Master Advanced C++ Multithreading: Atomics, Memory Ordering, and Lock-Free Design
Master C++20 memory ordering, atomic operations, and lock-free patterns to write correct, high-performance concurrent code.
By the end of this page, you will understand the C++ memory model and why it matters, use std::atomic with explicit memory ordering to build correct concurrent code, recognize when acquire/release semantics are sufficient versus sequentially consistent, implement a lock-free data structure, and leverage C++20's std::latch, std::barrier, and std::jthread for cleaner thread coordination.
What and Why
Most C++ engineers reach for a std::mutex and call it done. Mutexes are correct, composable, and easy to reason about — but they serialize execution at the hardware level through expensive cache-line invalidation and kernel transitions. When you need maximum throughput in a hot path, you need to understand what actually happens at the memory level.
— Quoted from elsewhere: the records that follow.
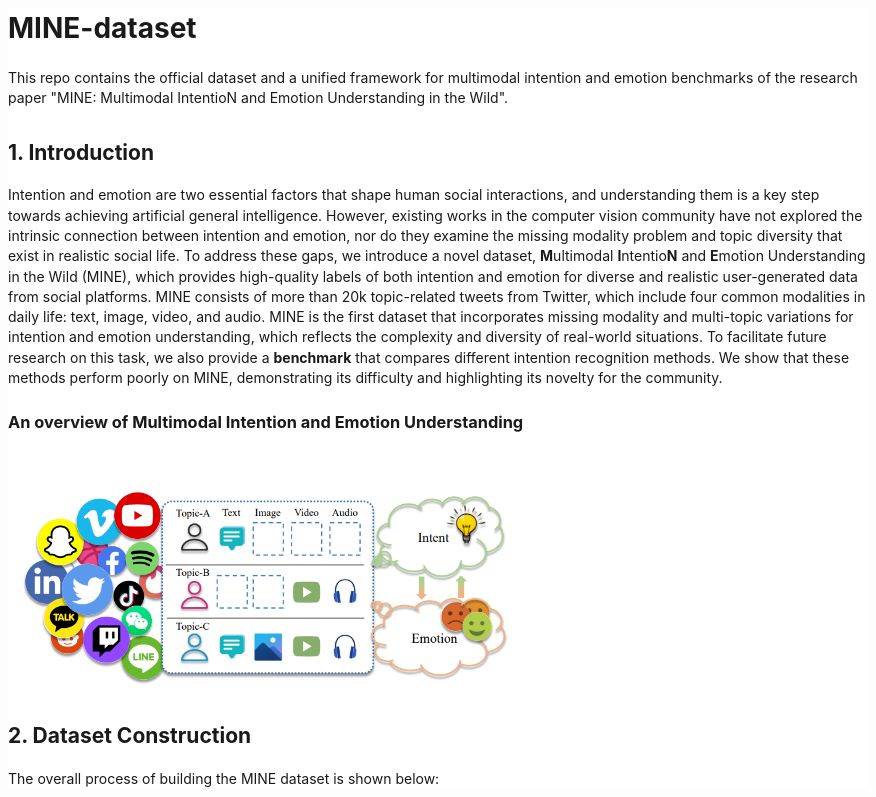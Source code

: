 # MINE-dataset

This repo contains the official dataset and a unified framework for multimodal intention and emotion benchmarks of the research paper "MINE: Multimodal IntentioN and Emotion Understanding in the Wild".

## 1. Introduction

Intention and emotion are two essential factors that shape human social interactions, and understanding them is a key step towards achieving artificial general intelligence. However, existing works in the computer vision community have not explored the intrinsic connection between intention and emotion, nor do they examine the missing modality problem and topic diversity that exist in realistic social life. To address these gaps, we introduce a novel dataset, **M**ultimodal **I**ntentio**N** and **E**motion Understanding in the Wild (MINE), which provides high-quality labels of both intention and emotion for diverse and realistic user-generated data from social platforms. MINE consists of more than 20k topic-related tweets from Twitter, which include four common modalities in daily life: text, image, video, and audio. MINE is the first dataset that incorporates missing modality and multi-topic variations for intention and emotion understanding, which reflects the complexity and diversity of real-world situations. To facilitate future research on this task, we also provide a **benchmark** that compares different intention recognition methods. We show that these methods perform poorly on MINE, demonstrating its difficulty and highlighting its novelty for the community.

### An overview of Multimodal Intention and Emotion Understanding

<img src="example.png" width="520" >

## 2. Dataset Construction

The overall process of building the MINE dataset is shown below:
The C++ memory model defines the rules by which operations in one thread become visible to other threads. Without explicit synchronization, the compiler and CPU are both free to reorder instructions in ways that are locally valid but globally surprising. This is not a bug in your toolchain — it is a deliberate contract that enables performance on modern out-of-order and multi-core processors.
std::atomic<T> is the primary tool for crossing that boundary safely. It guarantees that reads and writes to the atomic variable are indivisible, and — critically — it lets you choose how much ordering you need, paying only for what you use.
C++20 is required for std::jthread, std::latch, and std::barrier. Atomic memory ordering has been available since C++11.
Step by Step
The problem with naive shared state
#include <thread>
#include <iostream>
int counter = 0; // plain int, not atomic
int main() {
std::thread t1([] { for (int i = 0; i < 100'000; ++i) ++counter; });
std::thread t2([] { for (int i = 0; i < 100'000; ++i) ++counter; });
t1.join();
t2.join();
std::cout << counter << '\n'; // undefined behavior; result varies
}The increment ++counter compiles to a read-modify-write sequence. Two threads can interleave those steps, losing updates silently.
Fixing it with std::atomic — default ordering
#include <atomic>
#include <thread>
#include <iostream>
std::atomic<int> counter{0};
int main() {
std::thread t1([] { for (int i = 0; i < 100'000; ++i) counter.fetch_add(1); });
std::thread t2([] { for (int i = 0; i < 100'000; ++i) counter.fetch_add(1); });
t1.join();
t2.join();
std::cout << counter.load() << '\n'; // always 200000
}The default memory order is std::memory_order_seq_cst — the strongest and most expensive guarantee. Every sequentially consistent operation establishes a single total order visible to all threads.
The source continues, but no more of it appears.